Neighbouring Bangladesh is also grappling with floods, which have killed at least 21 people and affected 26 lakh people. The UN has estimated that half of the country will be affected by incessant flooding in the days to come.
China has also upped its flood level alert in the Huai River region after several days of incessant rain. Areas around the Yangtze river and Lake Tai have also declared flood alerts. Authorities blasted a dam on a Yangtze river tributary using explosives to ease the flooding. Flash floods in Sulawesi, Indonesia. have displaced more than 14,000 people and 67 people have been reported missing.
World inching closer towards 1.5°C warming limit
There is a 24% chance that one of the next five years will be at least 1.5°C warmer than pre-industrial levels, according to the World Meteorological Department’s Global Annual to Decadal Climate Update. Although the chances seem slim now, the percentage is only going to rise. In other words, while we are not there yet, we are getting quite close to the limit set in the Paris Agreement.

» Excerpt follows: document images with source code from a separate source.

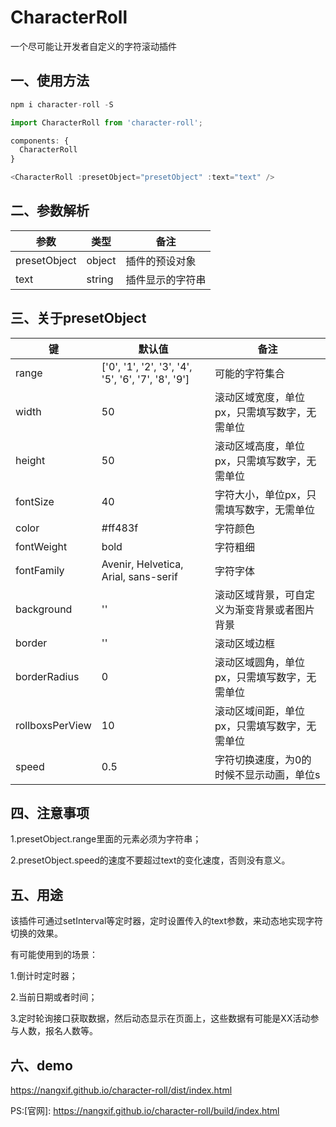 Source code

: # CharacterRoll

一个尽可能让开发者自定义的字符滚动插件

## 一、使用方法

```javascript
npm i character-roll -S

import CharacterRoll from 'character-roll';

components: {
  CharacterRoll
}

<CharacterRoll :presetObject="presetObject" :text="text" />
```

## 二、参数解析

| 参数         | 类型   | 备注             |
| ------------ | ------ | ---------------- |
| presetObject | object | 插件的预设对象   |
| text         | string | 插件显示的字符串 |

## 三、关于presetObject

| 键              | 默认值                                             | 备注                                         |
| --------------- | -------------------------------------------------- | -------------------------------------------- |
| range           | ['0', '1', '2', '3', '4', '5', '6', '7', '8', '9'] | 可能的字符集合                               |
| width           | 50                                                 | 滚动区域宽度，单位px，只需填写数字，无需单位 |
| height          | 50                                                 | 滚动区域高度，单位px，只需填写数字，无需单位 |
| fontSize        | 40                                                 | 字符大小，单位px，只需填写数字，无需单位     |
| color           | \#ff483f                                           | 字符颜色                                     |
| fontWeight      | bold                                               | 字符粗细                                     |
| fontFamily      | Avenir, Helvetica, Arial, sans-serif               | 字符字体                                     |
| background      | ''                                                 | 滚动区域背景，可自定义为渐变背景或者图片背景 |
| border          | ''                                                 | 滚动区域边框                                 |
| borderRadius    | 0                                                  | 滚动区域圆角，单位px，只需填写数字，无需单位 |
| rollboxsPerView | 10                                                 | 滚动区域间距，单位px，只需填写数字，无需单位 |
| speed           | 0.5                                                | 字符切换速度，为0的时候不显示动画，单位s     |

## 四、注意事项

1.presetObject.range里面的元素必须为字符串；

2.presetObject.speed的速度不要超过text的变化速度，否则没有意义。

## 五、用途

该插件可通过setInterval等定时器，定时设置传入的text参数，来动态地实现字符切换的效果。

有可能使用到的场景：

1.倒计时定时器；

2.当前日期或者时间；

3.定时轮询接口获取数据，然后动态显示在页面上，这些数据有可能是XX活动参与人数，报名人数等。

## 六、demo

https://nangxif.github.io/character-roll/dist/index.html

PS:[官网]: https://nangxif.github.io/character-roll/build/index.html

Globally, surface air temperatures for the month of June this year were 0.53°C warmer than the average June from 1981-2010. The Siberian Arctic recorded the most above-average temperatures.
Oil & gas drilling in US, agriculture across world pushing up methane emissions: Studies
Two recent studies have shown there are two reasons why global methane levels are rising exponentially – oil and gas drilling along with agricultural production across the globe. This is significant because up until the 2000s, methane output from human activity was mainly attributed to coal mines. The studies – published in the journals Earth System Science Data and Environmental Research Letter – measured the emissions using ground and satellite images as well as following consumption and production trends. Between 2000 and 2017, the only region where methane emissions reported a drop was Europe.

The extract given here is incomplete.